シトロエン「DS」ラインの新型車「DS 5LS」発表

2013.12.25 自動車ニュース
シトロエンDS 5LS
シトロエンDS 5LS

シトロエン「DS」ラインの新型車「DS 5LS」発表

仏シトロエンは2013年12月19日、「DS」ラインの新型車「DS 5LS」を発表した。


シトロエン「DS」ラインの新型車「DS 5LS」発表の画像
左右のライトにつながれたクロムは、1955年DSのイメージを継承したものという。
左右のライトにつながれたクロムは、1955年DSのイメージを継承したものという。
インテリア。シート座面のデザインは「DS5」同様、「ウオッチ・ブレスレット・デザイン」を採用。
インテリア。シート座面のデザインは「DS5」同様、「ウオッチ・ブレスレット・デザイン」を採用。
中国市場での趣向にあわせ、「DS 5LS」は、DSライン初の3ボックスが採用されている。
中国市場での趣向にあわせ、「DS 5LS」は、DSライン初の3ボックスが採用されている。
フロントエンド。カラーは、写真のものも含め、全9色が用意される。
フロントエンド。カラーは、写真のものも含め、全9色が用意される。

「DS 5LS」は「DS」ライン初の3ボックスモデル。「LS」とは「Luxury Sedan」の略である。
中国・深せんにあるPSAプジョーシトロエングループと長安汽車との合弁工場で生産され、DS系の重要市場である同国で2014年3月に販売開始される。深せんの工場は、2013年9月に開所したばかりで、「DS5」を生産している。
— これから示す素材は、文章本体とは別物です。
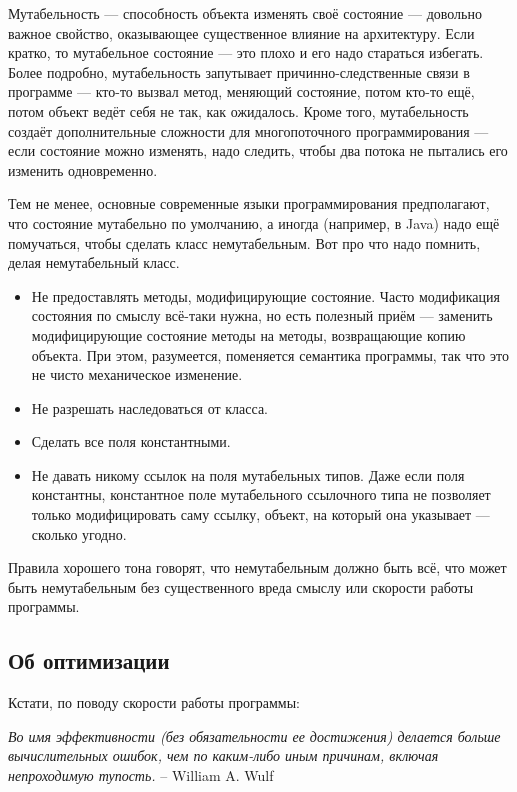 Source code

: \documentclass[a5paper]{article}
\begin{document}
Мутабельность --- способность объекта изменять своё состояние --- довольно важное свойство, оказывающее существенное влияние на архитектуру. Если кратко, то мутабельное состояние --- это плохо и его надо стараться избегать. Более подробно, мутабельность запутывает причинно-следственные связи в программе --- кто-то вызвал метод, меняющий состояние, потом кто-то ещё, потом объект ведёт себя не так, как ожидалось. Кроме того, мутабельность создаёт дополнительные сложности для многопоточного программирования --- если состояние можно изменять, надо следить, чтобы два потока не пытались его изменить одновременно.

Тем не менее, основные современные языки программирования предполагают, что состояние мутабельно по умолчанию, а иногда (например, в Java) надо ещё помучаться, чтобы сделать класс немутабельным. Вот про что надо помнить, делая немутабельный класс.

\begin{itemize}
	\item Не предоставлять методы, модифицирующие состояние. Часто модификация состояния по смыслу всё-таки нужна, но есть полезный приём --- заменить модифицирующие состояние методы на методы, возвращающие копию объекта. При этом, разумеется, поменяется семантика программы, так что это не чисто механическое изменение.
	\item Не разрешать наследоваться от класса.
	\item Сделать все поля константными.
	\item Не давать никому ссылок на поля мутабельных типов. Даже если поля константны, константное поле мутабельного ссылочного типа не позволяет только модифицировать саму ссылку, объект, на который она указывает --- сколько угодно.
\end{itemize}

Правила хорошего тона говорят, что немутабельным должно быть всё, что может быть немутабельным без существенного вреда смыслу или скорости работы программы.

\subsection{Об оптимизации}

Кстати, по поводу скорости работы программы:

\textit{Во имя эффективности (без обязательности ее достижения) делается больше вычислительных ошибок, чем по каким-либо иным причинам, включая непроходимую тупость.} \newline
-- William A. Wulf 
\end{document}
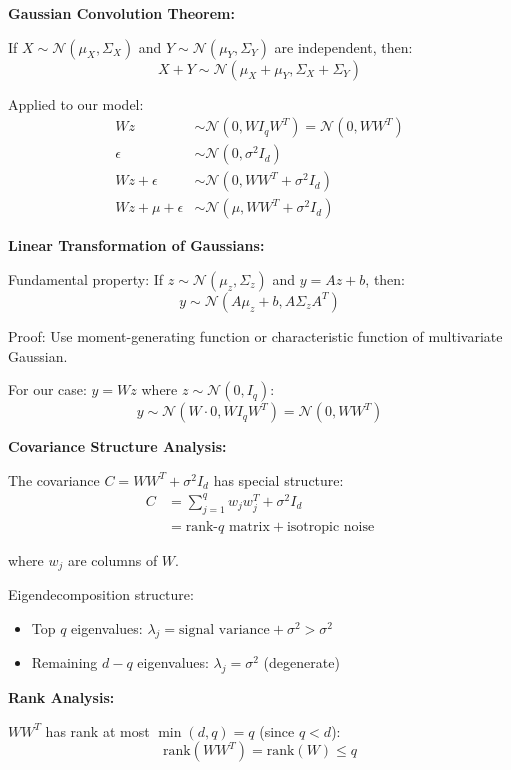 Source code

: \documentclass[12pt]{article}
\begin{document}
\begin{explanation}

\textbf{Gaussian Convolution Theorem:}

If $X \sim \mathcal{N}(\mu_X, \Sigma_X)$ and $Y \sim \mathcal{N}(\mu_Y, \Sigma_Y)$ are independent, then:
\[
X + Y \sim \mathcal{N}(\mu_X + \mu_Y, \Sigma_X + \Sigma_Y)
\]

Applied to our model:
\begin{align*}
Wz &\sim \mathcal{N}(0, WI_qW^T) = \mathcal{N}(0, WW^T) \\
\epsilon &\sim \mathcal{N}(0, \sigma^2 I_d) \\
Wz + \epsilon &\sim \mathcal{N}(0, WW^T + \sigma^2 I_d) \\
Wz + \mu + \epsilon &\sim \mathcal{N}(\mu, WW^T + \sigma^2 I_d)
\end{align*}

\textbf{Linear Transformation of Gaussians:}

Fundamental property: If $z \sim \mathcal{N}(\mu_z, \Sigma_z)$ and $y = Az + b$, then:
\[
y \sim \mathcal{N}(A\mu_z + b, A\Sigma_z A^T)
\]

Proof: Use moment-generating function or characteristic function of multivariate Gaussian.

For our case: $y = Wz$ where $z \sim \mathcal{N}(0, I_q)$:
\[
y \sim \mathcal{N}(W \cdot 0, W I_q W^T) = \mathcal{N}(0, WW^T)
\]

\textbf{Covariance Structure Analysis:}

The covariance $C = WW^T + \sigma^2 I_d$ has special structure:
\begin{align*}
C &= \sum_{j=1}^q w_j w_j^T + \sigma^2 I_d \\
&= \text{rank-}q \text{ matrix} + \text{isotropic noise}
\end{align*}

where $w_j$ are columns of $W$.

Eigendecomposition structure:
\begin{itemize}
    \item Top $q$ eigenvalues: $\lambda_j = \text{signal variance} + \sigma^2 > \sigma^2$
    \item Remaining $d-q$ eigenvalues: $\lambda_j = \sigma^2$ (degenerate)
\end{itemize}

\textbf{Rank Analysis:}

$WW^T$ has rank at most $\min(d, q) = q$ (since $q < d$):
\[
\text{rank}(WW^T) = \text{rank}(W) \leq q
\]


\end{explanation}
\end{document}
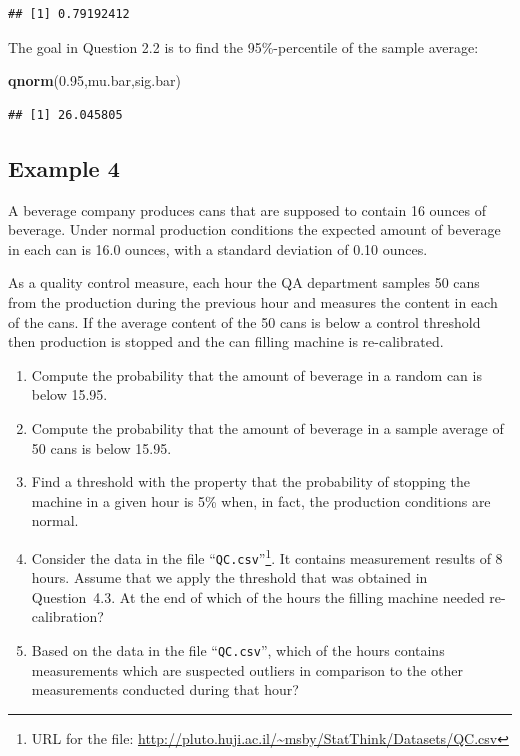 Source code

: \documentclass[]{krantz}
\makeatletter
\newenvironment{Shaded}{\begin{snugshade}}{\end{snugshade}}
\newcommand{\FloatTok}[1]{\textcolor[rgb]{0.00,0.00,0.81}{#1}}
\newcommand{\KeywordTok}[1]{\textcolor[rgb]{0.13,0.29,0.53}{\textbf{#1}}}
\newcommand{\NormalTok}[1]{#1}
\newenvironment{kframe}{%
\medskip{}
\setlength{\fboxsep}{.8em}
 \def\at@end@of@kframe{}%
 \ifinner\ifhmode%
  \def\at@end@of@kframe{\end{minipage}}%
  \begin{minipage}{\columnwidth}%
 \fi\fi%
 \def\FrameCommand##1{\hskip\@totalleftmargin \hskip-\fboxsep
 \colorbox{shadecolor}{##1}\hskip-\fboxsep
     \hskip-\linewidth \hskip-\@totalleftmargin \hskip\columnwidth}%
 \MakeFramed {\advance\hsize-\width
   \@totalleftmargin\z@ \linewidth\hsize
   \@setminipage}}%
 {\par\unskip\endMakeFramed%
 \at@end@of@kframe}
\renewenvironment{Shaded}{\begin{kframe}}{\end{kframe}}
\theoremstyle{definition}
\theoremstyle{definition}
\theoremstyle{definition}
\theoremstyle{remark}
\makeatother
\begin{document}
\begin{verbatim}
## [1] 0.79192412
\end{verbatim}

The goal in Question 2.2 is to find the 95\%-percentile of the sample
average:

\begin{Shaded}
\begin{Highlighting}[]
\KeywordTok{qnorm}\NormalTok{(}\FloatTok{0.95}\NormalTok{,mu.bar,sig.bar)}
\end{Highlighting}
\end{Shaded}

\begin{verbatim}
## [1] 26.045805
\end{verbatim}

\hypertarget{example-4}{%
\subsection{Example 4}\label{example-4}}

A beverage company produces cans that are supposed to contain 16 ounces
of beverage. Under normal production conditions the expected amount of
beverage in each can is 16.0 ounces, with a standard deviation of 0.10
ounces.

As a quality control measure, each hour the QA department samples 50
cans from the production during the previous hour and measures the
content in each of the cans. If the average content of the 50 cans is
below a control threshold then production is stopped and the can filling
machine is re-calibrated.

\begin{enumerate}
\def\labelenumi{\arabic{enumi}.}
\item
  Compute the probability that the amount of beverage in a random can
  is below 15.95.
\item
  Compute the probability that the amount of beverage in a sample
  average of 50 cans is below 15.95.
\item
  Find a threshold with the property that the probability of stopping
  the machine in a given hour is 5\% when, in fact, the production
  conditions are normal.
\item
  Consider the data in the file ``\texttt{QC.csv}''\footnote{URL for the file:
    \url{http://pluto.huji.ac.il/~msby/StatThink/Datasets/QC.csv}}. It contains
  measurement results of 8 hours. Assume that we apply the threshold
  that was obtained in Question~4.3. At the end of which of the hours
  the filling machine needed re-calibration?
\item
  Based on the data in the file ``\texttt{QC.csv}'', which of the hours
  contains measurements which are suspected outliers in comparison to
  the other measurements conducted during that hour?
\end{enumerate}
\end{document}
ボディーサイズは、全長×全幅×全高=4700×1840×1500mmで、ホイールベースは2710mm。ベース車のDS5より全長が約170mm長い。

フロントエンドのデザインには、左右ヘッドライトをクロムパーツでつなぐ、オリジナルの「シトロエンDS」(1955年発表)のモチーフが取り入れられている。これは先に、2012年北京ショーのコンセプトカー「Numero 9(ニュメロ・ヌフ)」や、2013年上海ショーのコンセプトカー「DS Wild Rubis(ワイルドルビー)」で試みられたものだ。
また、サイドウィンドウ上端のクロムモールをCピラーの根本まで連続させることにより、他のDSモデルと共通のイメージを演出している。

エンジンは、他のDS系にも搭載されている直噴ガソリンツインスクロールターボで「THP160」(1.6リッター/160ps)と「THP200」(1.6リッター/200ps)の2種類。変速機は6段ATのみが設定されている。
インテリアに目を移すと、シート座面のデザインはDS5同様、「ウオッチ・ブレスレット・デザイン」が採用されている。フロントシートはマッサージ機能付き、リアシートもリクラインニングが可能だ。オーディオシステムのサプライヤーにはDENONやフランスのアルケミーの名前が並ぶ。

今回シトロエンはDS 5LSの発表にあたり、パリの名所のひとつであるショッピングセンターのカルーセル・ドゥ・ルーブルを会場に選び、中国系プレスが見守る中、披露を行った。なお、目下のところ、中国以外でのDS 5LSの発売予定はアナウンスされていない。

シトロエンによれば、DS 5LSに続くDSラインとして、SUVモデルも2014年内に発表が計画されている。そうしたDSラインナップの販売を支えるのは、中国主要都市に50店舗が展開されるDS専売ネットワークだ。

ところで中国市場を徹底的に意識した新プレミアムセダンといえば、すでに本サイトでも紹介した中国車の「クオロス3」がある。今回発表されたDS 5LSをクオロス3と比較してみると、今日の中国で求められている自動車が如実にわかってくる。
それは「3ボックス」「ロングホイールベース」といった形態にとどまらない。アグレッシブさ、躍動感と高級感のバランス、インテリアのマテリアルに関する趣向といった感覚的なものまで、共通のものが浮かびあがってくる。
次はどのブランドが、どのような中型セダンをもって世界最大の市場に戦いを挑んでくるのか。グローバルな視点で自動車をウオッチする人には、目が離せないテーマとなるであろう。